DUAL ACTIONS OF MORPHINE ON THE CENTRAL NERVOUS SYSTEM: PARALLEL ACTIONS OF ?-ENDORPHIN AND ACTH

Abstract

In the studies described above, the intracerebral microinjection technique was used to study the actions of morphine at morphine-sensitive sites, the periaqueductal gray (PAG) and the midbrain reticular formation (MRF). In the PAG, morphine exerted dual actions: inhibitory and excitatory. In the MRF, morphine exerted an excitatory action only, indicating that the dual actions of morphine are dissociable and site specific. Following microinjection into the PAG, beta-endorphin exerted an inhibitory, and ACTH an excitatory, action, i.e., each duplicated one of morphine's dual actions. These results indicated that receptors for the endogenously occurring peptides, beta-endorphin and ACTH, may play a role in morphine's potent pharmacological actions. Although these studies do not shed direct light on the physiological role of these neuropeptides and their receptors, nor on their potential roles in the functional regulation of brain (especially in diseased mental states), it may be permissible to offer some speculations. We previously proposed that beta-endorphin may be an endogenous antipsychotogen, and that a deficiency in brain beta-endorphin may underlie some forms of psychopathology.

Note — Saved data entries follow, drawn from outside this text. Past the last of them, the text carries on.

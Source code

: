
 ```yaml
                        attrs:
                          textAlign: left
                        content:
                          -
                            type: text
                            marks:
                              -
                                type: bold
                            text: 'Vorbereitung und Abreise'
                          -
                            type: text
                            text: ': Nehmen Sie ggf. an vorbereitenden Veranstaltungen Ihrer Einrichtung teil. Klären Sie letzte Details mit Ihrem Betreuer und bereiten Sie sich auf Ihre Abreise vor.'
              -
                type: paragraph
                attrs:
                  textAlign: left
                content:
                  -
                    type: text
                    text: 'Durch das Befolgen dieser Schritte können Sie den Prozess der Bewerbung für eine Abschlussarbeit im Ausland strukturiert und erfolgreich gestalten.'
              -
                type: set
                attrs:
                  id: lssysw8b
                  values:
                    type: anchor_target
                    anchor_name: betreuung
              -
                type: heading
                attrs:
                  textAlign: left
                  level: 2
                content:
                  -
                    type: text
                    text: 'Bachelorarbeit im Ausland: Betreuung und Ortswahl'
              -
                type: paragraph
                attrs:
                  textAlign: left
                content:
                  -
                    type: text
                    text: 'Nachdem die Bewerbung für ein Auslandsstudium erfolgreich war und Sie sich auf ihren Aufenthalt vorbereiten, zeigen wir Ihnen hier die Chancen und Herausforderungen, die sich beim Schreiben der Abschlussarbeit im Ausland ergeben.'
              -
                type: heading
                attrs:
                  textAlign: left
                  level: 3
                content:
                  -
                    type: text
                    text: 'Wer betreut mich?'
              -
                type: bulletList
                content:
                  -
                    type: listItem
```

In view of beta-endorphin's biosynthetic link to ACTH, and the behavioral effects of beta-endorphin (sedated immobility) that was found to be opposite in kind to those of ACTH (fearful hyperreactivity) following administration into brain, it is possible that these two neuropeptides may have regulatory roles in maintaining a functional balance in brain. (It may be speculated that these biosynthetically linked neuropeptides served survival functions of "flight" and "freeze" in our evolutionary ancestors.) An imbalance in the bioavailability of either of the two neuropeptides, e.g., a deficiency of beta-endorphin or an excess of ACTH (perhaps due to the lack of the specific enzymes that cleave these peptides from their parent prohormone) may be an etiological factor in some forms of chronic functional disorders of the brain.